Iron Dome: Navy Edition (Yes, Israel Wants It)

Sa'ar 5
An Israeli Sa'ar 5-class corvette underway in the Gulf of Aqaba during International Maritime Exercise/Cutlass Express 2022, on 15 February 2022. "IMX/Cutlass Express 2022" was the largest multinational training event in the Middle East, involving more than 60 nations and international organizations.

A ship-mounted variant of the Iron Dome missile defense system was successfully tested by the Israeli Navy last month. The test came just days after an Iranian drone struck an Israeli-owned tanker off the coast of Oman. 

Dubbed the C-Dome, the advanced interception system is intended to function exactly like the Iron Dome. According to the Israeli Defense Ministry’s Israeli Missile Defense Organization, the C-dome was able to identify and take out targets by launching Iron Dome interceptors toward them from the sea. The newly tested system is expected to complement Israel’s multi-tiered air defense network, comprised of the Dome, David’s Sling, Arrow 2, and Arrow 3.
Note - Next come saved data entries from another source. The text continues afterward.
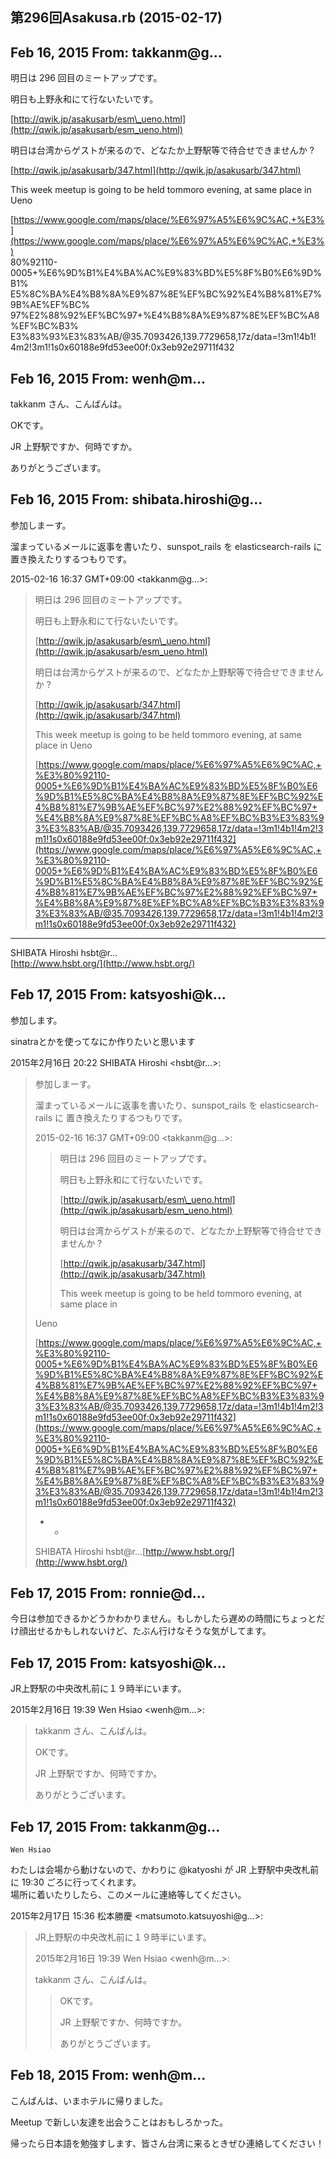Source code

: ## 第296回Asakusa.rb (2015-02-17)

## Feb 16, 2015 From: takkanm@g...

明日は 296 回目のミートアップです。

明日も上野永和にて行ないたいです。

[http://qwik.jp/asakusarb/esm\_ueno.html](http://qwik.jp/asakusarb/esm_ueno.html)

明日は台湾からゲストが来るので、どなたか上野駅等で待合せできませんか ?

[http://qwik.jp/asakusarb/347.html](http://qwik.jp/asakusarb/347.html)

This week meetup is going to be held tommoro evening, at same place in Ueno

[https://www.google.com/maps/place/%E6%97%A5%E6%9C%AC,+%E3%](https://www.google.com/maps/place/%E6%97%A5%E6%9C%AC,+%E3%)  
80%92110-0005+%E6%9D%B1%E4%BA%AC%E9%83%BD%E5%8F%B0%E6%9D%B1%  
E5%8C%BA%E4%B8%8A%E9%87%8E%EF%BC%92%E4%B8%81%E7%9B%AE%EF%BC%  
97%E2%88%92%EF%BC%97+%E4%B8%8A%E9%87%8E%EF%BC%A8%EF%BC%B3%  
E3%83%93%E3%83%AB/@35.7093426,139.7729658,17z/data=!3m1!4b1!  
4m2!3m1!1s0x60188e9fd53ee00f:0x3eb92e29711f432

## Feb 16, 2015 From: wenh@m...

takkanm さん、こんばんは。

OKです。

JR 上野駅ですか、何時ですか。

ありがとうございます。

## Feb 16, 2015 From: shibata.hiroshi@g...

参加しまーす。

溜まっているメールに返事を書いたり、sunspot\_rails を elasticsearch-rails に  
置き換えたりするつもりです。

2015-02-16 16:37 GMT+09:00 \<takkanm@g...\>:

> 明日は 296 回目のミートアップです。
> 
> 明日も上野永和にて行ないたいです。
> 
> [http://qwik.jp/asakusarb/esm\_ueno.html](http://qwik.jp/asakusarb/esm_ueno.html)
> 
> 明日は台湾からゲストが来るので、どなたか上野駅等で待合せできませんか ?
> 
> [http://qwik.jp/asakusarb/347.html](http://qwik.jp/asakusarb/347.html)
> 
> This week meetup is going to be held tommoro evening, at same place in Ueno
> 
> [https://www.google.com/maps/place/%E6%97%A5%E6%9C%AC,+%E3%80%92110-0005+%E6%9D%B1%E4%BA%AC%E9%83%BD%E5%8F%B0%E6%9D%B1%E5%8C%BA%E4%B8%8A%E9%87%8E%EF%BC%92%E4%B8%81%E7%9B%AE%EF%BC%97%E2%88%92%EF%BC%97+%E4%B8%8A%E9%87%8E%EF%BC%A8%EF%BC%B3%E3%83%93%E3%83%AB/@35.7093426,139.7729658,17z/data=!3m1!4b1!4m2!3m1!1s0x60188e9fd53ee00f:0x3eb92e29711f432](https://www.google.com/maps/place/%E6%97%A5%E6%9C%AC,+%E3%80%92110-0005+%E6%9D%B1%E4%BA%AC%E9%83%BD%E5%8F%B0%E6%9D%B1%E5%8C%BA%E4%B8%8A%E9%87%8E%EF%BC%92%E4%B8%81%E7%9B%AE%EF%BC%97%E2%88%92%EF%BC%97+%E4%B8%8A%E9%87%8E%EF%BC%A8%EF%BC%B3%E3%83%93%E3%83%AB/@35.7093426,139.7729658,17z/data=!3m1!4b1!4m2!3m1!1s0x60188e9fd53ee00f:0x3eb92e29711f432)
* * *

SHIBATA Hiroshi hsbt@r...  
[http://www.hsbt.org/](http://www.hsbt.org/)

## Feb 17, 2015 From: katsyoshi@k...

参加します。

sinatraとかを使ってなにか作りたいと思います

2015年2月16日 20:22 SHIBATA Hiroshi \<hsbt@r...\>:

> 参加しまーす。
> 
> 溜まっているメールに返事を書いたり、sunspot\_rails を elasticsearch-rails に 置き換えたりするつもりです。
> 
> 2015-02-16 16:37 GMT+09:00 \<takkanm@g...\>:
> 
> > 明日は 296 回目のミートアップです。
> > 
> > 明日も上野永和にて行ないたいです。
> > 
> > [http://qwik.jp/asakusarb/esm\_ueno.html](http://qwik.jp/asakusarb/esm_ueno.html)
> > 
> > 明日は台湾からゲストが来るので、どなたか上野駅等で待合せできませんか ?
> > 
> > [http://qwik.jp/asakusarb/347.html](http://qwik.jp/asakusarb/347.html)
> > 
> > This week meetup is going to be held tommoro evening, at same place in
> 
> Ueno
> 
> > 
> 
> [https://www.google.com/maps/place/%E6%97%A5%E6%9C%AC,+%E3%80%92110-0005+%E6%9D%B1%E4%BA%AC%E9%83%BD%E5%8F%B0%E6%9D%B1%E5%8C%BA%E4%B8%8A%E9%87%8E%EF%BC%92%E4%B8%81%E7%9B%AE%EF%BC%97%E2%88%92%EF%BC%97+%E4%B8%8A%E9%87%8E%EF%BC%A8%EF%BC%B3%E3%83%93%E3%83%AB/@35.7093426,139.7729658,17z/data=!3m1!4b1!4m2!3m1!1s0x60188e9fd53ee00f:0x3eb92e29711f432](https://www.google.com/maps/place/%E6%97%A5%E6%9C%AC,+%E3%80%92110-0005+%E6%9D%B1%E4%BA%AC%E9%83%BD%E5%8F%B0%E6%9D%B1%E5%8C%BA%E4%B8%8A%E9%87%8E%EF%BC%92%E4%B8%81%E7%9B%AE%EF%BC%97%E2%88%92%EF%BC%97+%E4%B8%8A%E9%87%8E%EF%BC%A8%EF%BC%B3%E3%83%93%E3%83%AB/@35.7093426,139.7729658,17z/data=!3m1!4b1!4m2!3m1!1s0x60188e9fd53ee00f:0x3eb92e29711f432)
> 
> - -
> 
> SHIBATA Hiroshi hsbt@r...[http://www.hsbt.org/](http://www.hsbt.org/)
## Feb 17, 2015 From: ronnie@d...

今日は参加できるかどうかわかりません。もしかしたら遅めの時間にちょっとだけ顔出せるかもしれないけど、たぶん行けなそうな気がしてます。

## Feb 17, 2015 From: katsyoshi@k...

JR上野駅の中央改札前に１９時半にいます。

2015年2月16日 19:39 Wen Hsiao \<wenh@m...\>:

> takkanm さん、こんばんは。
> 
> OKです。
> 
> JR 上野駅ですか、何時ですか。
> 
> ありがとうございます。
## Feb 17, 2015 From: takkanm@g...

    Wen Hsiao

わたしは会場から動けないので、かわりに @katyoshi が JR 上野駅中央改札前に 19:30 ごろに行ってくれます。  
場所に着いたりしたら、このメールに連絡等してください。

2015年2月17日 15:36 松本勝慶 \<matsumoto.katsuyoshi@g...\>:

> JR上野駅の中央改札前に１９時半にいます。
> 
> 2015年2月16日 19:39 Wen Hsiao \<wenh@m...\>:
> 
> takkanm さん、こんばんは。
> 
> > OKです。
> > 
> > JR 上野駅ですか、何時ですか。
> > 
> > ありがとうございます。
## Feb 18, 2015 From: wenh@m...

こんばんは、いまホテルに帰りました。

Meetup で新しい友達を出会うことはおもしろかった。

帰ったら日本語を勉強すします、皆さん台湾に来るときぜひ連絡してください！

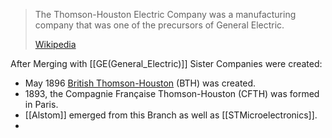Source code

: ﻿---
aliases:
- "Compagnie Française Thomson-Houston"
---

> The Thomson-Houston Electric Company was a manufacturing company that was one of the precursors of General Electric.
>
> [Wikipedia](https://en.wikipedia.org/wiki/Thomson-Houston%20Electric%20Company)

After Merging with [[GE(General_Electric)]] Sister Companies were created: 
- May 1896 [British Thomson-Houston](https://en.wikipedia.org/wiki/British_Thomson-Houston "British Thomson-Houston") (BTH) was created. 
- 1893, the Compagnie Française Thomson-Houston (CFTH) was formed in Paris. 
- [[Alstom]] emerged from this Branch as well as [[STMicroelectronics]]. 
- 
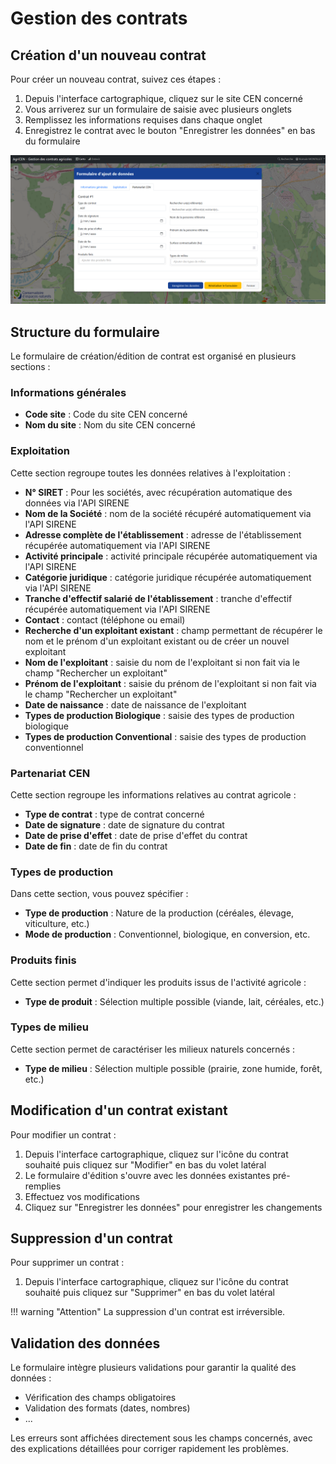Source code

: # Gestion des contrats


## Création d'un nouveau contrat

Pour créer un nouveau contrat, suivez ces étapes :

1. Depuis l'interface cartographique, cliquez sur le site CEN concerné
2. Vous arriverez sur un formulaire de saisie avec plusieurs onglets
3. Remplissez les informations requises dans chaque onglet
4. Enregistrez le contrat avec le bouton "Enregistrer les données" en bas du formulaire

![Formulaire de création de contrat](img/formulaire_ajout.png)

## Structure du formulaire

Le formulaire de création/édition de contrat est organisé en plusieurs sections :

### Informations générales

- **Code site** : Code du site CEN concerné
- **Nom du site** : Nom du site CEN concerné

### Exploitation

Cette section regroupe toutes les données relatives à l'exploitation :

- **N° SIRET** : Pour les sociétés, avec récupération automatique des données via l'API SIRENE
- **Nom de la Société** : nom de la société récupéré automatiquement via l'API SIRENE
- **Adresse complète de l'établissement** : adresse de l'établissement récupérée automatiquement via l'API SIRENE
- **Activité principale** : activité principale récupérée automatiquement via l'API SIRENE
- **Catégorie juridique** : catégorie juridique récupérée automatiquement via l'API SIRENE
- **Tranche d'effectif salarié de l'établissement** : tranche d'effectif récupérée automatiquement via l'API SIRENE
- **Contact** : contact (téléphone ou email)
- **Recherche d'un exploitant existant** : champ permettant de récupérer le nom et le prénom d'un exploitant existant ou de créer un nouvel exploitant
- **Nom de l'exploitant** : saisie du nom de l'exploitant si non fait via le champ "Rechercher un exploitant"
- **Prénom de l'exploitant** : saisie du prénom de l'exploitant si non fait via le champ "Rechercher un exploitant"
- **Date de naissance** : date de naissance de l'exploitant
- **Types de production Biologique** : saisie des types de production biologique
- **Types de production Conventional** : saisie des types de production conventionnel

### Partenariat CEN

Cette section regroupe les informations relatives au contrat agricole :

- **Type de contrat** : type de contrat concerné
- **Date de signature** : date de signature du contrat
- **Date de prise d'effet** : date de prise d'effet du contrat
- **Date de fin** : date de fin du contrat

### Types de production

Dans cette section, vous pouvez spécifier :

- **Type de production** : Nature de la production (céréales, élevage, viticulture, etc.)
- **Mode de production** : Conventionnel, biologique, en conversion, etc.

### Produits finis

Cette section permet d'indiquer les produits issus de l'activité agricole :

- **Type de produit** : Sélection multiple possible (viande, lait, céréales, etc.)

### Types de milieu

Cette section permet de caractériser les milieux naturels concernés :

- **Type de milieu** : Sélection multiple possible (prairie, zone humide, forêt, etc.)

## Modification d'un contrat existant

Pour modifier un contrat :

1. Depuis l'interface cartographique, cliquez sur l'icône du contrat souhaité puis cliquez sur "Modifier" en bas du volet latéral
2. Le formulaire d'édition s'ouvre avec les données existantes pré-remplies
3. Effectuez vos modifications
4. Cliquez sur "Enregistrer les données" pour enregistrer les changements

## Suppression d'un contrat

Pour supprimer un contrat :

1. Depuis l'interface cartographique, cliquez sur l'icône du contrat souhaité puis cliquez sur "Supprimer" en bas du volet latéral

!!! warning "Attention"
    La suppression d'un contrat est irréversible. 
    
## Validation des données

Le formulaire intègre plusieurs validations pour garantir la qualité des données :

- Vérification des champs obligatoires
- Validation des formats (dates, nombres)
- ...

Les erreurs sont affichées directement sous les champs concernés, avec des explications détaillées pour corriger rapidement les problèmes.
Understanding Israel’s C-Dome System

The C-Dome is the product of a joint effort between the Israeli Navy, Israeli Defense Ministry and industrial giant Rafael Advanced Defense Systems. Designed to  thwart incoming projectiles, the C-Dome in practice protects Israel’s combat vessels against a large array of threats. This naval configuration of the Iron Dome features unparalleled assets, including 360-degree circular coverage, simultaneous engagement of multiple targets, and the ability to operate in both blue and littoral waters. The C-Dome uses the same combat-proven interceptors as the Iron Dome system, which has already achieved roughly 1,500 successful interceptions. Rafael explains that the system’s interceptors are vertically launched with unrestricted coverage: “The highly advanced warhead ensures a high kill probability against a wide range of targets,” it explains. “C-Dome’s components include a multi-round launcher assembly loaded with vertically-launched canisterised interceptors,” which is installed under the ship deck.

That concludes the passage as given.